All consumer goods companies typically have very robust analytical capabilities and mine their data warehouses extensively. They use their supply chain and sales data in order to manage their costs and stay competitive in a difficult external environment. Until now, they have only been exposed to taking advantage of the enterprise data that is already captured in their internal systems. Today, technology has made it possible for them to have access to a continuous stream of information from external sources, including point-of-sale data from retail outlets and customer sentiments and other data from social media sources.
This treasure trove of disparate and external data can effectively be used by companies to gain a competitive advantage and further profit. In this article, I am going to highlight the potential of using analytical tools to make business sense of three critical sources of external data in the consumer goods industry. The first is trade data or data from retailers. This set of data is often, not captured or even if captured, it is not used effectively. The second source is sales & supply data. This data is available but not combined with other information to derive real time value. The final source is sentiment data retrieved from social media and online sources.
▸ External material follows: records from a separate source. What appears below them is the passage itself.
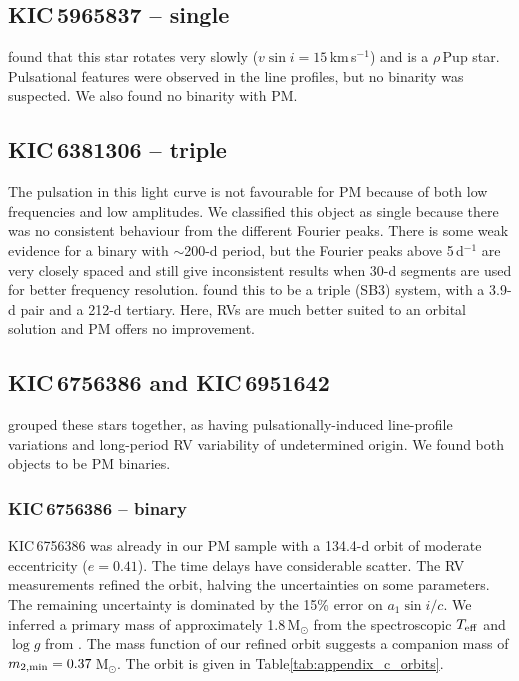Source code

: \documentclass[a4paper,fleqn,usenatbib]{mnras}
\begin{document}
\subsection{KIC\,5965837 -- single}
\citeauthor{lampensetal2017} found that this star rotates very slowly ($v\sin i = 15$\,km\,s$^{-1}$) and is a $\rho$\,Pup star. Pulsational features were observed in the line profiles, but no binarity was suspected. We also found no binarity with PM.


\subsection{KIC\,6381306 -- triple}
The pulsation in this light curve is not favourable for PM because of both low frequencies and low amplitudes. We classified this object as single because there was no consistent behaviour from the different Fourier peaks. There is some weak evidence for a binary with $\sim$200-d period, but the Fourier peaks above 5\,d$^{-1}$ are very closely spaced and still give inconsistent results when 30-d segments are used for better frequency resolution. \citeauthor{lampensetal2017} found this to be a triple (SB3) system, with a 3.9-d pair and a 212-d tertiary. Here, RVs are much better suited to an orbital solution and PM offers no improvement.


\subsection{KIC\,6756386 and KIC\,6951642}
\citeauthor{lampensetal2017} grouped these stars together, as having pulsationally-induced line-profile variations and long-period RV variability of undetermined origin. We found both objects to be PM binaries.
\subsubsection{KIC\,6756386 -- binary}
KIC\,6756386 was already in our PM sample with a 134.4-d orbit of moderate eccentricity ($e=0.41$). The time delays have considerable scatter. The RV measurements refined the orbit, halving the uncertainties on some parameters. The remaining uncertainty is dominated by the 15\% error on $a_1 \sin i / c$. We inferred a primary mass of approximately 1.8\,M$_{\odot}$ from the spectroscopic $T_{\rm eff}$ and $\log g$ from \citeauthor{lampensetal2017}. The mass function of our refined orbit suggests a companion mass of $m_{\rm 2,min} = 0.37$\,M$_{\odot}$. The orbit is given in Table\:\ref{tab:appendix_c_orbits}.
\end{document}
Big data from external sources
Trade data is external to a consumer goods enterprise. It includes sales data from retail outlets, market measurement data, retailer information data, and competitor sales estimates. The volume of this data translates to terabytes of data every day and most companies are trying to figure out how to take advantage of these varied data sources together at scale (Walmart alone sends data every day for every SKU for every store, and is considering moving this to hourly!).
The answer to this question can be found in Big Data analytics. The first use case for big data analytics is in trade promotion optimization. Every consumer goods company pays retailers, to put their product on the shelf and these payments are called trade promotions.
Now consider this scenario, what if the marketing team at a consumer goods enterprise had an analytics system that pulls in daily sales data from specific stores to reveal how a test product was selling during the first few days of launch. The marketing team could then place the product in different sections of the store (near the check-out counter, in the product section or create special counters or kiosks) to find out which placement is able to draw maximum customer attention. This information from multiple stores can be assessed to change the location of a product in all stores and improve the success rate of new products.
Key Account Managers and Sales Managers can also further the daily sales data to run profitable promotions and figure out if retailers actually implemented the promotion or not. Figuring out how to spend as little as possible to get your product in the best position on the shelf with the right displays and coupons can potentially save billions for an enterprise.
Multiple products in a category tend to cannibalize each other, and big data analytics can be used to estimate an optimal mix of products to steal market share away from competitors while limiting cannibalization and maximizing profits. For example, if Haldiram’s looks at a few years’ worth of sales data for historical product mixes in retail outlets and compare those to competitor sales, it can determine a minimal product mix designed to grab as much market share as possible with the fewest of products.
Sales and Supply Data
Sales, production and supply chain data in general is owned data that lives inside the company firewall and probably in their data warehouses. However, looking at this data swiftly and looking at it across all of the data types is very difficult inside the warehouse because of different hierarchies involved (product hierarchies, customer hierarchies, etc.). Big data can do this on the fly.
For example, if sales promotions are not being executed as planned; it can throw off demand estimates and the company can end up running out of product due to overselling or having extra inventory that takes up warehouse space. Both situations reduce profit margins.
Supply managers can use analytics to derive more accurate projections of future sales or modify a plan mid-way. They can avoid having hundreds of thousands of extra cases in a warehouse and save millions. The same data turned around the other way can be used by marketing to help increase sales to match up with production. Marketing can use the analysis to run new campaigns or cancel campaigns in order to speed up or reduce sale of products.
Sentiment and Social Media Analysis
A consumer goods enterprise must be the last business to ignore the emergence of a social consumer. Passionate expressions of consumer opinion on online platforms about a product or a campaign can significantly affect the sales.
Big data solutions can help companies collect or stream data from social media sites directly into their customer relationship management (CRM) or customer service applications. This will help them determine the relative importance of a particular social media post; determine the clout of a customer and get a better picture of his/her behavior. It can further help integrate new channels such as social media and mobile into the marketing mix to attract and engage with consumers.
For example Facebook posts and posts from brand sites can be analyzed after a new product is launched to get an idea of frequent likes and dislikes about how the product was marketed and where people are buying it from.
Marketing can use this information to change the marketing campaign, especially the electronic portions mid-launch. They can focus on positive aspects of the product that are generating a lot of buzz or cancel an ad campaign that’d drawing negative review from consumers.
Social media analysis can also help understand competition. A company can use the information to better position their own products by differentiating their offering from the limitations and perceived quality of a competing product.
The consumer goods industry in India as well as globally, has been growing at a brisk pace. India has been called out as one of the biggest emerging markets for the consumer goods industry. In a constantly changing ecosystem of retailers and customers – consumer goods manufacturers must make business sense of the critical data being generated by these two important stakeholders. Investments in technology solutions like Big Data are therefore vital to grow the business and stay profitable.